Assim sendo, a verificar-se a preterição de uma formalidade, nos termos do art.º 201.º, n.º 1 do CPC, a mesma apenas poderia ser invocada pelo autor (pois apena este pode ser considerado interessado na observância da mesma), o que não aconteceu no caso concreto, pelo que, atento o disposto no art.º 203.º, nº 1 do CPC não procede tal nulidade.
3. Desta decisão do TCA Interpôs A., ao abrigo do disposto no artigo 150.º do CPTA, recurso de revista para o Supremo Tribunal Administrativo, o qual não foi admitido por decisão proferida a 20 de outubro de 2011. O recorrente arguiu ainda a nulidade desta decisão, pedido esse que foi desatendido a 22 de novembro; e, depois disso, interpôs o presente recurso para o Tribunal Constitucional.
4. No requerimento de interposição de recurso para o Tribunal Constitucional, disse o recorrente que o recurso vinha interposto do Acórdão do Tribunal Central Administrativo Sul, de 9 de abril de 2011; que era colocado ao abrigo da alínea b) do nº 1 do artigo 70.º da Lei do Tribunal Constitucional (Lei nº 28/82, de 15 de novembro: LTC); e que nele se pedia que o Tribunal apreciasse três questões de constitucionalidade: (i) a relativa à norma constante do artigo 99.º, nº 2, do CPTA, interpretada e aplicada no sentido de não serem admissíveis alegações apesar de ter sido produzida prova com a contestação; (ii) a relativa à norma decorrente das disposições conjugadas dos artigos 150.º, nº 1, 198.º, nº 1, ambos do Código de Processo Civil, e 279.º, alínea b), do Código Civil, interpretada e aplicada no sentido de não ser possível configurar um caso de nulidade de citação a partir da circunstância de se aferir o último dia do prazo de contestação, não com base na efetivação do respetivo registo postal, mas com base na aposição do carimbo do tribunal na peça processual; (iii) a relativa à norma decorrente do artigo 198.º, nº 4, do Código de Processo Civil, interpretada e aplicada no sentido de que o encurtamento em um dia de um prazo de contestação de cinco dias não pode prejudicar a defesa do citado.
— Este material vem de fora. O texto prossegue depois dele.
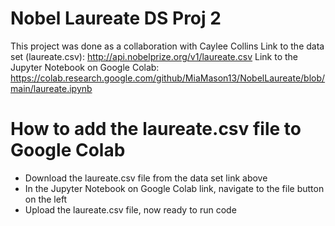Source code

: # Nobel Laureate DS Proj 2
This project was done as a collaboration with Caylee Collins
Link to the data set (laureate.csv): http://api.nobelprize.org/v1/laureate.csv
Link to the Jupyter Notebook on Google Colab: https://colab.research.google.com/github/MiaMason13/NobelLaureate/blob/main/laureate.ipynb

# How to add the laureate.csv file to Google Colab
- Download the laureate.csv file from the data set link above
- In the Jupyter Notebook on Google Colab link, navigate to the file button on the left
- Upload the laureate.csv file, now ready to run code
Em relação a cada uma destas três “normas”, alegava-se inconstitucionalidade por violação do disposto no artigo 20.º, nº 4, da Constituição.
5. Por despacho da relatora no Tribunal Constitucional, o recurso foi admitido apenas quanto à questão enunciada em (i), tendo sido considerado que, em relação às demais, se não verificavam os respetivos pressupostos de admissibilidade.
Na sequência deste despacho – e, portanto, apenas quanto à primeira questão de constitucionalidade – apresentaram no Tribunal alegações o recorrente, e, enquanto recorrido, o Ministério Público.
6. Veio o primeiro, antes do mais, identificar o objeto do recurso, tornando claro que [só] discutia perante o Tribunal Constitucional a interpretação dada pela decisão recorrida à norma constante do nº 2 do artigo 99.º do CPTA, nos termos da qual não seriam admissíveis alegações, apesar de ter sido produzida prova com a contestação.
De seguida, apresentou as razões pelas quais impugnava tal interpretação, que, no seu entender, teria sido obtida por meios hermenêuticos que, para além de não serem permitidos pelo disposto no nº 3 do artigo 9.º do Código Civil, se afastariam dos métodos impostos pelo princípio da interpretação conforme à Constituição. E, fixando-se neste segundo aspeto do problema - o único relevante para a discussão da questão de constitucionalidade – concluiu do seguinte modo:
1.ª A interpretação da noma constante do artigo 99.º, n.º 2 do Código de Processo nos Tribunais Administrativos, no sentido de não serem admissíveis alegações, apesar de ter sido produzida prova com a contestação, ou de as alegações apenas serem admissíveis, naquele caso, no interesse do autor, colide frontalmente com a formulação da referida norma, onde pode ler-se que «só são admissíveis alegações no caso de ser requerida ou produzida prova com a contestação» e viola o direito à tutela jurisdicional efetiva, consagrado no artigo 20.° da Constituição.
2.ª Em primeiro lugar, o artigo 99.º n.º 2, não consagra um simples direito de resposta à contestação, que poderia fundar a interpretação normativa em crise, no sentido de a respetiva previsão servir apenas o interesse do autor, quando o réu apresente prova na contestação, mas antes de uma verdadeira fase de alegações que incide, entre outros, sobre a prova produzida, e que não teve discussão em juízo, fase essa que, por definição, aproveita a ambas as partes no processo, sobretudo se se tiver em conta o reduzido prazo para contestação.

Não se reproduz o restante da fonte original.